# [EXERCISE DESCRIPTION]
Look for "revisión" in each line of the entries, and return the matching lines.

(Stored data entries)
■ ■ ■ ■ ■ ■ ■
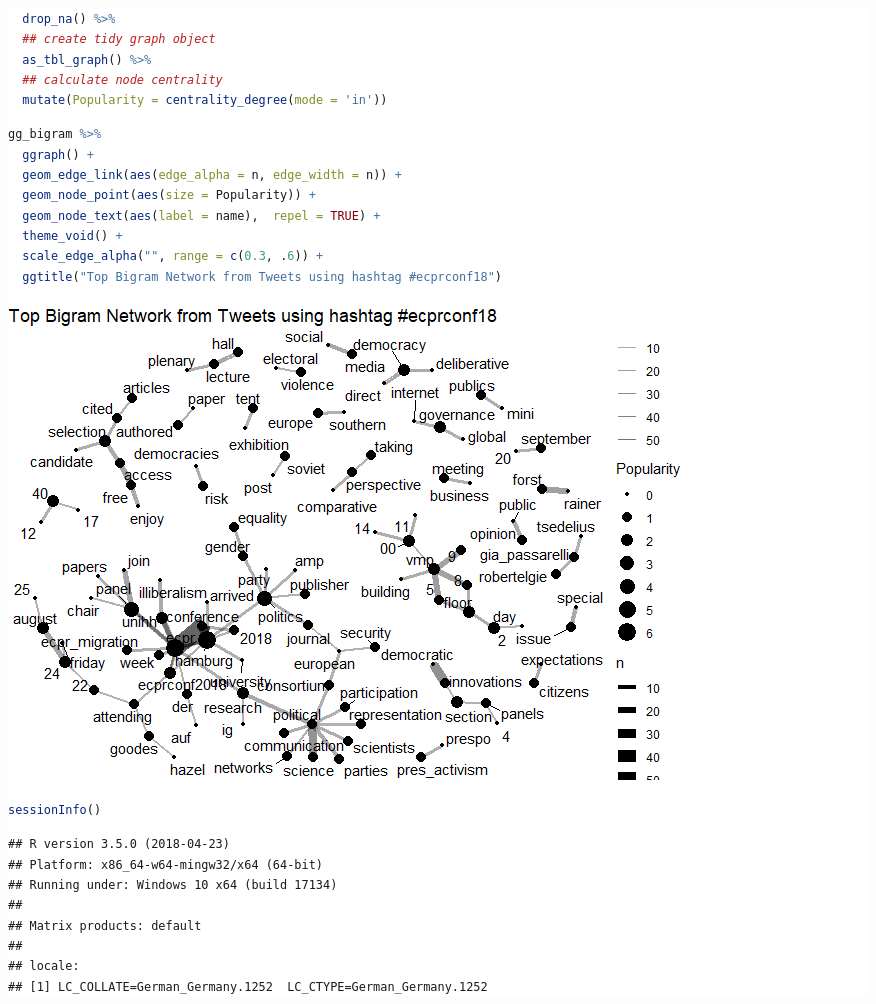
 ``` r
  drop_na() %>%
  ## create tidy graph object
  as_tbl_graph() %>% 
  ## calculate node centrality
  mutate(Popularity = centrality_degree(mode = 'in'))
```

``` r
gg_bigram %>% 
  ggraph() +
  geom_edge_link(aes(edge_alpha = n, edge_width = n)) +
  geom_node_point(aes(size = Popularity)) + 
  geom_node_text(aes(label = name),  repel = TRUE) +
  theme_void() +
  scale_edge_alpha("", range = c(0.3, .6)) +
  ggtitle("Top Bigram Network from Tweets using hashtag #ecprconf18")
```

![](ecprconf2018_twitter_files/figure-gfm/unnamed-chunk-10-1.png)

``` r
sessionInfo()
```

    ## R version 3.5.0 (2018-04-23)
    ## Platform: x86_64-w64-mingw32/x64 (64-bit)
    ## Running under: Windows 10 x64 (build 17134)
    ## 
    ## Matrix products: default
    ## 
    ## locale:
    ## [1] LC_COLLATE=German_Germany.1252  LC_CTYPE=German_Germany.1252   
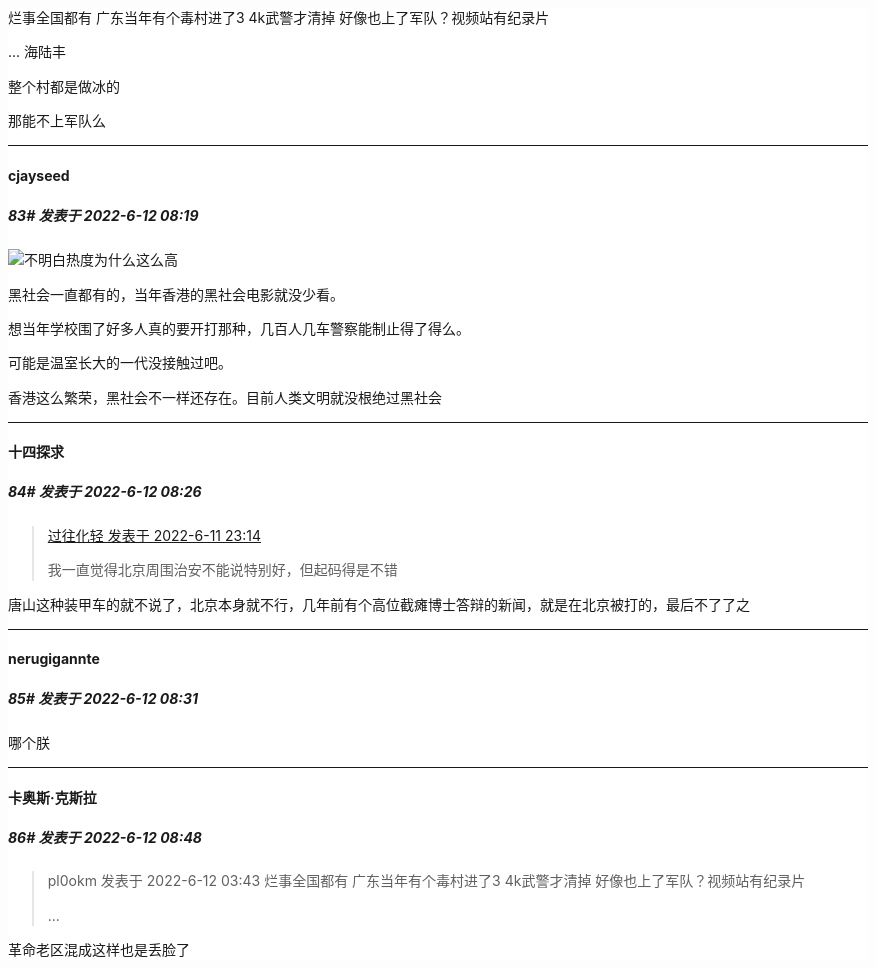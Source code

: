 烂事全国都有 广东当年有个毒村进了3 4k武警才清掉 好像也上了军队？视频站有纪录片

 ...</blockquote>
海陆丰

整个村都是做冰的

那能不上军队么



*****

####  cjayseed  
##### 83#       发表于 2022-6-12 08:19

<img src="https://static.saraba1st.com/image/smiley/face2017/117.png" referrerpolicy="no-referrer">不明白热度为什么这么高

黑社会一直都有的，当年香港的黑社会电影就没少看。

想当年学校围了好多人真的要开打那种，几百人几车警察能制止得了得么。

可能是温室长大的一代没接触过吧。

香港这么繁荣，黑社会不一样还存在。目前人类文明就没根绝过黑社会



*****

####  十四探求  
##### 84#       发表于 2022-6-12 08:26

<blockquote><a href="httphttps://bbs.saraba1st.com/2b/forum.php?mod=redirect&amp;goto=findpost&amp;pid=56226065&amp;ptid=2075138" target="_blank">过往化轻 发表于 2022-6-11 23:14</a>

我一直觉得北京周围治安不能说特别好，但起码得是不错</blockquote>
唐山这种装甲车的就不说了，北京本身就不行，几年前有个高位截瘫博士答辩的新闻，就是在北京被打的，最后不了了之

*****

####  nerugigannte  
##### 85#       发表于 2022-6-12 08:31

哪个朕



*****

####  卡奥斯·克斯拉  
##### 86#       发表于 2022-6-12 08:48

<blockquote>pl0okm 发表于 2022-6-12 03:43
烂事全国都有 广东当年有个毒村进了3 4k武警才清掉 好像也上了军队？视频站有纪录片

 ...</blockquote>
革命老区混成这样也是丢脸了
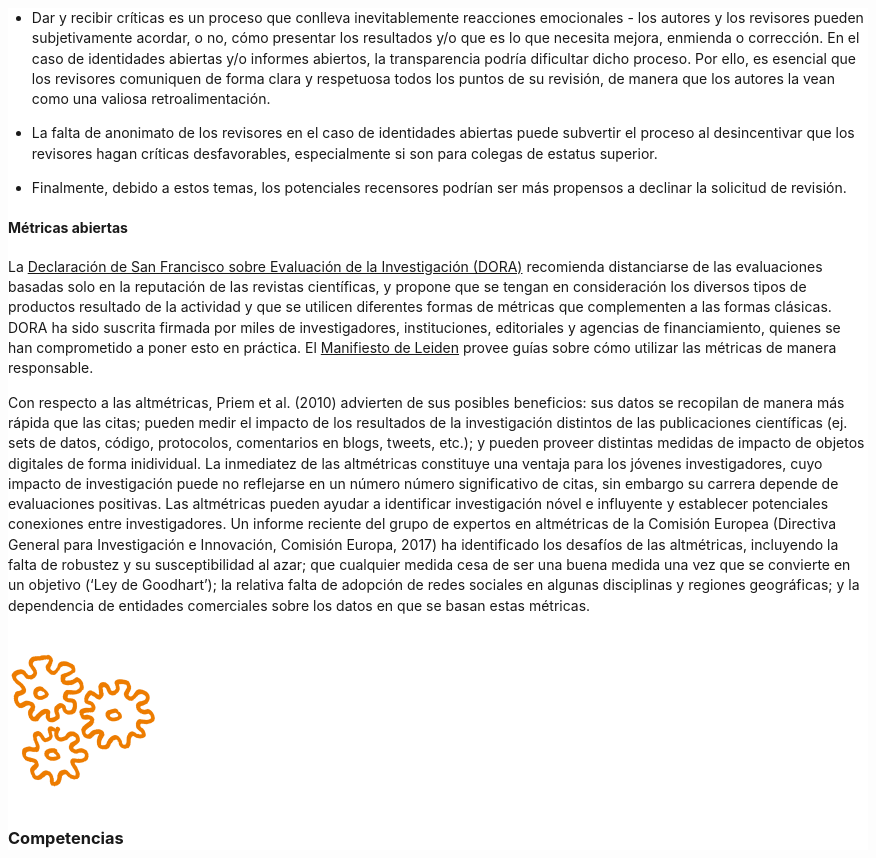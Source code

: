 * Dar y recibir críticas es un proceso que conlleva inevitablemente reacciones emocionales - los autores y los revisores pueden subjetivamente acordar, o no, cómo presentar los resultados y/o que es lo que necesita mejora, enmienda o corrección. En el caso de identidades abiertas y/o informes abiertos, la transparencia podría dificultar dicho proceso. Por ello, es esencial que los revisores comuniquen de forma clara y respetuosa todos los puntos de su revisión, de manera que los autores la vean como una valiosa retroalimentación.

* La falta de anonimato de los revisores en el caso de identidades abiertas puede subvertir el proceso al desincentivar que los revisores hagan críticas desfavorables, especialmente si son para colegas de estatus superior. 

* Finalmente, debido a estos temas, los potenciales recensores podrían ser más propensos a declinar la solicitud de revisión. 

#### Métricas abiertas

La [Declaración de San Francisco sobre Evaluación de la Investigación \(DORA\)](https://sfdora.org/) recomienda distanciarse de las evaluaciones basadas solo en la reputación de las revistas científicas, y propone que se tengan en consideración los diversos  tipos de productos resultado de la actividad y que se utilicen diferentes formas de métricas que complementen a las formas clásicas. DORA ha sido suscrita firmada por miles de investigadores, instituciones, editoriales y agencias de financiamiento, quienes se han comprometido a poner esto en práctica. El [Manifiesto de Leiden](http://www.leidenmanifesto.org/) provee guías sobre cómo utilizar las métricas de manera responsable.

Con respecto a las altmétricas, Priem et al. (2010) advierten de sus posibles beneficios: sus datos se recopilan de  manera más rápida que las citas; pueden medir el impacto de los resultados de la investigación distintos de las publicaciones científicas (ej. sets de datos, código, protocolos, comentarios en blogs, tweets, etc.); y pueden proveer distintas medidas de impacto de objetos digitales de forma inidividual. La inmediatez  de las altmétricas constituye una ventaja para los jóvenes investigadores, cuyo impacto de investigación puede no reflejarse en un número número significativo de citas, sin embargo su carrera depende de evaluaciones positivas.
Las altmétricas pueden ayudar a identificar  investigación nóvel e influyente y establecer  potenciales conexiones entre investigadores. Un informe reciente del grupo de expertos en altmétricas de la Comisión Europea (Directiva General para Investigación e Innovación, Comisión Europa, 2017) ha identificado los desafíos de las altmétricas, incluyendo la falta de robustez y su susceptibilidad al azar; que cualquier medida cesa de ser una buena medida una vez que se convierte en un objetivo (‘Ley de Goodhart’); la relativa falta de adopción de redes sociales en algunas disciplinas y regiones geográficas; y la dependencia de entidades comerciales sobre los datos en que se basan estas métricas. 

## <img src="/Images/Icons/gears.png" width="150" height="150" />
### Competencias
■ ■ ■ ■ ■ ■ ■
# [OUTPUT OF THE TASK]
: * Dar y recibir críticas es un proceso que conlleva inevitablemente reacciones emocionales - los autores y los revisores pueden subjetivamente acordar, o no, cómo presentar los resultados y/o que es lo que necesita mejora, enmienda o corrección. En el caso de identidades abiertas y/o informes abiertos, la transparencia podría dificultar dicho proceso. Por ello, es esencial que los revisores comuniquen de forma clara y respetuosa todos los puntos de su revisión, de manera que los autores la vean como una valiosa retroalimentación.
* Finalmente, debido a estos temas, los potenciales recensores podrían ser más propensos a declinar la solicitud de revisión. 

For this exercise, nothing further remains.